There was one performance this year that stunned me. It sank its hooks in my heart. Not because it was good. There was nothing good about it. But it was effective and it did its job. It made its intended audience laugh and show their teeth. It was that moment when the person asking to sit in the most respected seat in our country imitated a disabled reporter, someone he outranked in privilege, power, and the capacity to fight back. It kind of broke my heart when I saw it. I still can’t get it out of my head because it wasn’t in a movie. It was real life.
And this instinct to humiliate, when it’s modeled by someone in the public platform, by someone powerful, it filters down into everybody’s life, because it kind of gives permission for other people to do the same thing. Disrespect invites disrespect. Violence incites violence. When the powerful use their position to bully others, we all lose.
For those who question the legitimacy of her statement:
And there are plenty of other videos out there of the event. Google is your fact checking friend.
I know that her statement wasn’t specifically about my next bit, but he’s also on the record making terrifically uninformed statements about Autism . . .
As a parent of an adult with Asperger’s, which is an Autism Spectrum Disorder, I’ve watched the world react to my son: first as a child, then as a teen, and now as an adult. I’ve felt the sting of rejection for him. I’ve attempted to explain people and their prejudice. I’ve worked my butt off so that he can appear confident and high-functioning.
And that’s the thing: he does appear “normal” to a lot of people. I’m always hearing, “He seems so normal.” Well, yes and thank you (I think), but you don’t see the years of practicing, the years of getting it wrong, the years of training, the years of therapy (often for me!). You don’t see the heartbreak when it goes wrong. You don’t see the months it can take to regain equilibrium. You probably haven’t wept at night worrying about how the harsh world is going to treat your adult child.

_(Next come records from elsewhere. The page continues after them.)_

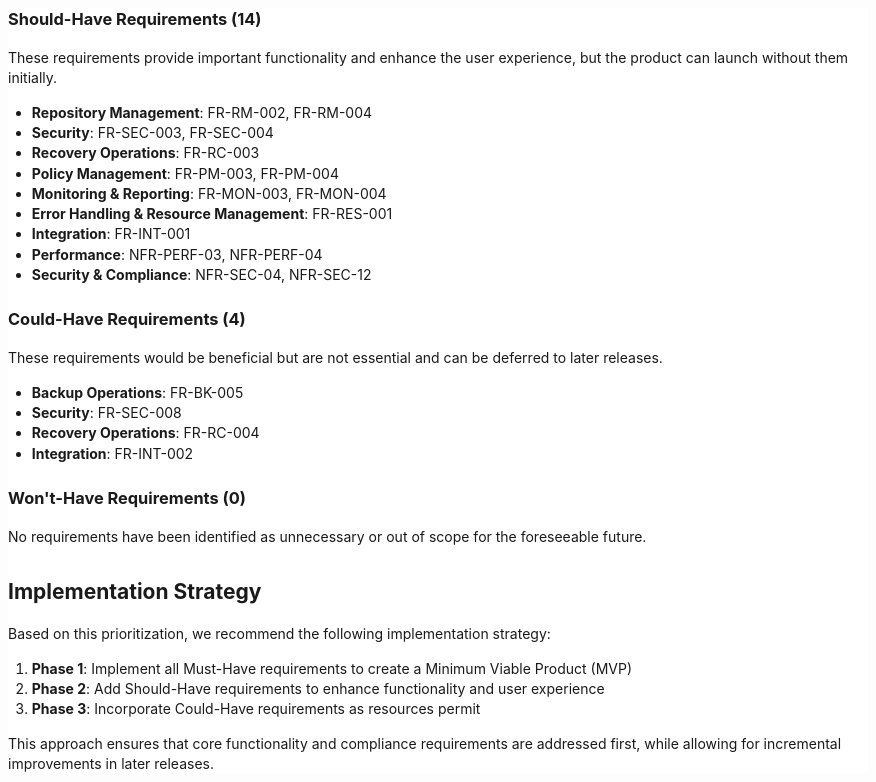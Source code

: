 ### Should-Have Requirements (14)
These requirements provide important functionality and enhance the user experience, but the product can launch without them initially.

- **Repository Management**: FR-RM-002, FR-RM-004
- **Security**: FR-SEC-003, FR-SEC-004
- **Recovery Operations**: FR-RC-003
- **Policy Management**: FR-PM-003, FR-PM-004
- **Monitoring & Reporting**: FR-MON-003, FR-MON-004
- **Error Handling & Resource Management**: FR-RES-001
- **Integration**: FR-INT-001
- **Performance**: NFR-PERF-03, NFR-PERF-04
- **Security & Compliance**: NFR-SEC-04, NFR-SEC-12

### Could-Have Requirements (4)
These requirements would be beneficial but are not essential and can be deferred to later releases.

- **Backup Operations**: FR-BK-005
- **Security**: FR-SEC-008
- **Recovery Operations**: FR-RC-004
- **Integration**: FR-INT-002

### Won't-Have Requirements (0)
No requirements have been identified as unnecessary or out of scope for the foreseeable future.

## Implementation Strategy

Based on this prioritization, we recommend the following implementation strategy:

1. **Phase 1**: Implement all Must-Have requirements to create a Minimum Viable Product (MVP)
2. **Phase 2**: Add Should-Have requirements to enhance functionality and user experience
3. **Phase 3**: Incorporate Could-Have requirements as resources permit

This approach ensures that core functionality and compliance requirements are addressed first, while allowing for incremental improvements in later releases.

But maybe you have. Maybe you parent an adult with #ASD. Maybe you parent an adult who doesn’t fit our binary gender traditions. Maybe you parent an adult with a mental illness. Maybe you parent and adult with a chromosomal defect. Maybe you parent an adult with a physical disability. Maybe . . .
Donald Trump on Autism: https://twitter.com/realdonaldtrump/status/449525268529815552?lang=en
What I’m reading: Clouds of Witness (by D Sayers). Essentialism (by G McKeown)
What I’m listening to: Watership Down (By R Adams)
What I’m watching: Rosemary & Thyme (BBC — and my favorite)
What I’m pondering: A truly fantastic homily by Don
In my house: lots of laundry by the wood stove. lots of dishes waiting by the sink. lists for Spring/Summer/Fall yard work including seed lists and material lists for building seriously raised beds this Spring.